If air connectivity is meant to drive regional development, UDAN is struggling for lift-off
India's UDAN scheme, aimed at affordable regional air travel, faces significant challenges with 11 developed airports reportedly grounded. A mismatch between policy ambition and demand, coupled with fare caps and low passenger volumes, deters majo...

While airports must come first, then airlines, and finally passengers, UDAN's troubles stem from a mismatch between policy ambition and poor understanding of actual demand. Big airlines have little incentive to join a system weighed down by fare caps and low passenger volumes. Smaller operators lack the financial resilience to survive even a week's disruption.
In many regions, expanding rail networks and improved roads offer faster (given the time taken in airport security and clearances), cheaper and more reliable travel, making air routes redundant before they even begin. The irony deepens in places like Kargil, where there is genuine demand for an airport.

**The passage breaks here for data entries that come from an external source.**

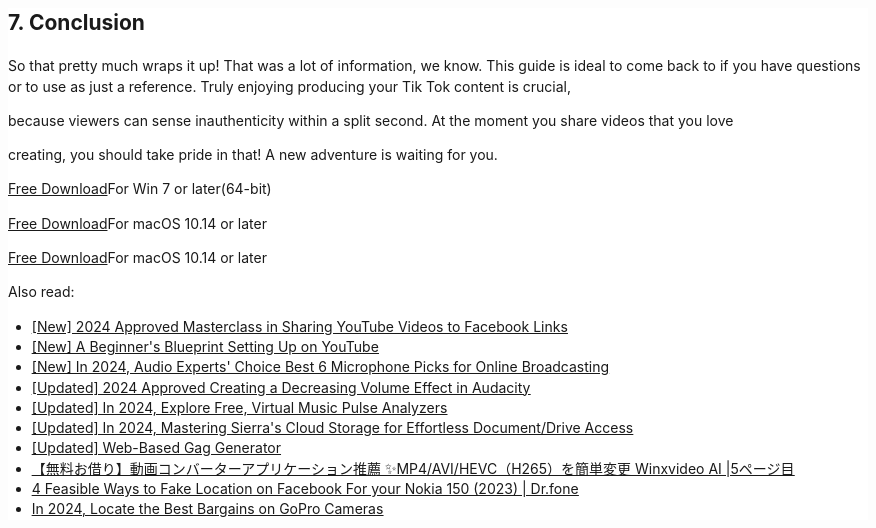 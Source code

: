 
## 7\. Conclusion

So that pretty much wraps it up! That was a lot of information, we know. This guide is ideal to come back to if you have questions or to use as just a reference. Truly enjoying producing your Tik Tok content is crucial,

because viewers can sense inauthenticity within a split second. At the moment you share videos that you love

creating, you should take pride in that! A new adventure is waiting for you.

[Free Download](https://tools.techidaily.com/wondershare/filmora/download/)For Win 7 or later(64-bit)

[Free Download](https://tools.techidaily.com/wondershare/filmora/download/)For macOS 10.14 or later

[Free Download](https://tools.techidaily.com/wondershare/filmora/download/)For macOS 10.14 or later

<ins class="adsbygoogle"
     style="display:block"
     data-ad-format="autorelaxed"
     data-ad-client="ca-pub-7571918770474297"
     data-ad-slot="1223367746"></ins>

<ins class="adsbygoogle"
     style="display:block"
     data-ad-format="autorelaxed"
     data-ad-client="ca-pub-7571918770474297"
     data-ad-slot="1223367746"></ins>



<ins class="adsbygoogle"
     style="display:block"
     data-ad-client="ca-pub-7571918770474297"
     data-ad-slot="8358498916"
     data-ad-format="auto"
     data-full-width-responsive="true"></ins>


<span class="atpl-alsoreadstyle">Also read:</span>
<div><ul>
<li><a href="https://facebook-video-content.techidaily.com/new-2024-approved-masterclass-in-sharing-youtube-videos-to-facebook-links/"><u>[New] 2024 Approved Masterclass in Sharing YouTube Videos to Facebook Links</u></a></li>
<li><a href="https://youtube-lab.techidaily.com/-beginners-blueprint-setting-up-on-youtube/"><u>[New] A Beginner's Blueprint Setting Up on YouTube</u></a></li>
<li><a href="https://fox-helps.techidaily.com/new-in-2024-audio-experts-choice-best-6-microphone-picks-for-online-broadcasting/"><u>[New] In 2024, Audio Experts' Choice Best 6 Microphone Picks for Online Broadcasting</u></a></li>
<li><a href="https://fox-helps.techidaily.com/updated-2024-approved-creating-a-decreasing-volume-effect-in-audacity/"><u>[Updated] 2024 Approved Creating a Decreasing Volume Effect in Audacity</u></a></li>
<li><a href="https://fox-helps.techidaily.com/updated-in-2024-explore-free-virtual-music-pulse-analyzers/"><u>[Updated] In 2024, Explore Free, Virtual Music Pulse Analyzers</u></a></li>
<li><a href="https://fox-helps.techidaily.com/updated-in-2024-mastering-sierras-cloud-storage-for-effortless-documentdrive-access/"><u>[Updated] In 2024, Mastering Sierra's Cloud Storage for Effortless Document/Drive Access</u></a></li>
<li><a href="https://fox-helps.techidaily.com/updated-web-based-gag-generator/"><u>[Updated] Web-Based Gag Generator</u></a></li>
<li><a href="https://some-guidance.techidaily.com/mp4avihevch265-winxvideo-ai-5/"><u>【無料お借り】動画コンバーターアプリケーション推薦 ✨MP4/AVI/HEVC（H265）を簡単変更 Winxvideo AI |5ページ目</u></a></li>
<li><a href="https://location-social.techidaily.com/4-feasible-ways-to-fake-location-on-facebook-for-your-nokia-150-2023-drfone-by-drfone-virtual-android/"><u>4 Feasible Ways to Fake Location on Facebook For your Nokia 150 (2023) | Dr.fone</u></a></li>
<li><a href="https://fox-helps.techidaily.com/in-2024-locate-the-best-bargains-on-gopro-cameras/"><u>In 2024, Locate the Best Bargains on GoPro Cameras</u></a></li>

Residents remain cut off for months in winter, but repeated GoI assurances have been stuck in bureaucratic holding patterns. India's private aviation culture, long dormant, is only now taking off, but it will take time to reach smaller regional airports.
In this year's budget, GoI announced a modified UDAN - promising 120 new destinations and 4 cr additional passengers over the next decade. But announcements alone don't make airports fly. Without a fundamental rethink, UDAN 2.0 risks creating more grounded runways, turning airports into white elephants, diverting crucial funds from other essential infrastructure.